Topic: Corner Geometry
The two values in a track section that describe a corner in an F1GP track are the curvature and the length.
The curvature value defines how tight a corner is.
The allowed curvature value for a corner goes from -32,768 to 32,768, where a positive value indicates a right-hand corner, and a negative value indicates a left-hand turn. A value of 0 thus means that the section is a straight.
The curvature value is converted to indicate the length of the radius of an imagined circle on the inside of the corner, like this:
In these two examples, the first corner has a smaller curvature value for the individual corner sections, and is therefore not as tight as the following corner, which has a larger curvature value.

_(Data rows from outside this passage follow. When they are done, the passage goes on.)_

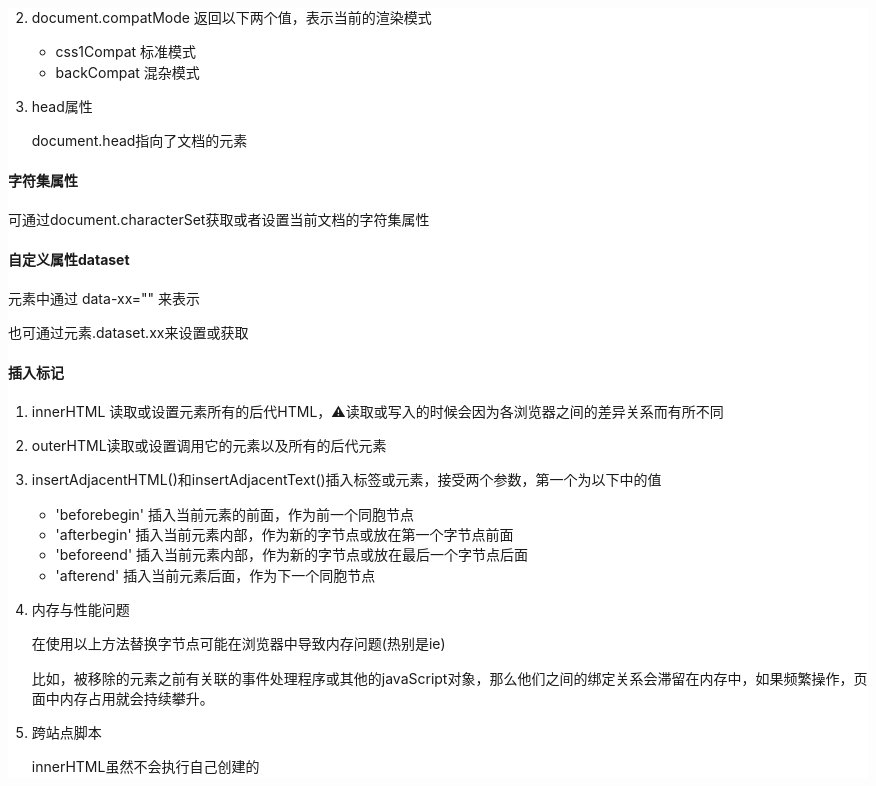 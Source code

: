 2. document.compatMode 返回以下两个值，表示当前的渲染模式

   - css1Compat 标准模式
   - backCompat 混杂模式

3. head属性

   document.head指向了文档的<head>元素

#### 字符集属性

可通过document.characterSet获取或者设置当前文档的字符集属性

#### 自定义属性dataset

元素中通过 data-xx="" 来表示

也可通过元素.dataset.xx来设置或获取

#### 插入标记

1. innerHTML 读取或设置元素所有的后代HTML，⚠️读取或写入的时候会因为各浏览器之间的差异关系而有所不同

2. outerHTML读取或设置调用它的元素以及所有的后代元素

3. insertAdjacentHTML()和insertAdjacentText()插入标签或元素，接受两个参数，第一个为以下中的值

   - 'beforebegin' 插入当前元素的前面，作为前一个同胞节点
   - 'afterbegin' 插入当前元素内部，作为新的字节点或放在第一个字节点前面
   - 'beforeend' 插入当前元素内部，作为新的字节点或放在最后一个字节点后面
   - 'afterend' 插入当前元素后面，作为下一个同胞节点

4. 内存与性能问题

   在使用以上方法替换字节点可能在浏览器中导致内存问题(热别是ie)

   比如，被移除的元素之前有关联的事件处理程序或其他的javaScript对象，那么他们之间的绑定关系会滞留在内存中，如果频繁操作，页面中内存占用就会持续攀升。

5. 跨站点脚本

   innerHTML虽然不会执行自己创建的<script>标签，但是用户也可以创建元素并执行事件，为了防止XSS攻击，在插入数据前使用相关库对它们进行转义

#### scrollIntoView()

scrollIntoView()方法存在于HTML元素上，可以滚动浏览器窗口或容器元素以便包含元素进入视口，参数如下：

- alignToTop 布尔值
  - true：窗口滚动后元素的顶部于视口的顶部对其
  - false：窗口滚动后元素的底部与视口的底部对其
- scrollIntoViewOptions 是一个选项对象
  - behavior：定义过度动画，可选值为'smooth','auto'
  - block: 定义垂直方向的对齐，可取值为 'start','center','end','nearest'
  - inline: 定义水平方向的对齐，可取值为 'start','center','end','nearest'

#### 专有属性

1. children属性 包含元素的字类型
2. contains() 确定传入的元素是不是另一个元素的后代

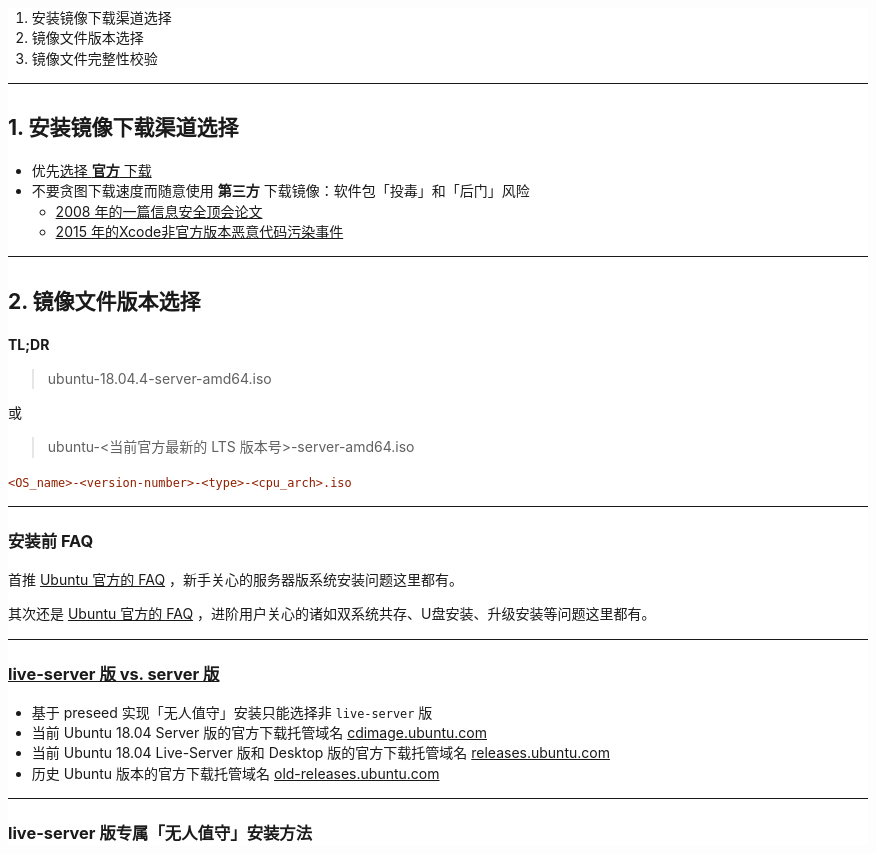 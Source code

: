 1. 安装镜像下载渠道选择
2. 镜像文件版本选择
3. 镜像文件完整性校验

---

## 1. 安装镜像下载渠道选择

* 优先[选择 **官方** 下载](https://ubuntu.com/download)
* 不要贪图下载速度而随意使用 **第三方** 下载镜像：软件包「投毒」和「后门」风险
    * [2008 年的一篇信息安全顶会论文](refs/cappos_mirror_ccs_08.pdf)
    * [2015 年的Xcode非官方版本恶意代码污染事件](https://www.antiy.com/response/xcodeghost.html)

---

## 2. 镜像文件版本选择

**TL;DR**

> ubuntu-18.04.4-server-amd64.iso

或

> ubuntu-<当前官方最新的 LTS 版本号>-server-amd64.iso

```ini
<OS_name>-<version-number>-<type>-<cpu_arch>.iso
```

---

### 安装前 FAQ

首推 [Ubuntu 官方的 FAQ](https://help.ubuntu.com/community/ServerFaq) ，新手关心的服务器版系统安装问题这里都有。

其次还是 [Ubuntu 官方的 FAQ](https://help.ubuntu.com/community/Installation) ，进阶用户关心的诸如双系统共存、U盘安装、升级安装等问题这里都有。

---

### [live-server 版 vs. server 版](https://askubuntu.com/questions/1028580/what-is-the-difference-between-ubuntu-18-04-server-and-ubuntu-18-04-live-server)

* 基于 preseed 实现「无人值守」安装只能选择非 `live-server` 版
* 当前 Ubuntu 18.04 Server 版的官方下载托管域名 [cdimage.ubuntu.com](http://cdimage.ubuntu.com/releases/18.04.4/release/)
* 当前 Ubuntu 18.04 Live-Server 版和 Desktop 版的官方下载托管域名 [releases.ubuntu.com](http://releases.ubuntu.com/18.04/)
* 历史 Ubuntu 版本的官方下载托管域名 [old-releases.ubuntu.com](http://old-releases.ubuntu.com/releases/)

---

### live-server 版专属「无人值守」安装方法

The radius for an imagined circle on the inside of the corner is calculated according to the following formula:
1 / (curvature * 2 * 𝜋 / 65536)
Examples of calculated radius values:
So as you can see, the larger the curvature value, the smaller the radius.
Example: 90° corners
To create a 90° corner, the curvature multiplied by the length must be approximately 16,384.
In the first example, we have a 90° corner with three sections.
In this case, the curvature value for each section is 910, and the length of each section is 6.
This gives us the following calculation: 910 x 6 x 3 = 16,380.
In the next example, we have another 90° corner with three sections, but the corner is noticably tighter.
The curvature value for these sections is larger than the previous one, 2,730, but the length is lower, at 2 each.
This gives us the following calculation: 2,730 x 2 x 3 = 16,380.
So, as you can see, the total value for each corner is the same but by adjusting the curvature and length values differently, the corners are tighter or wider.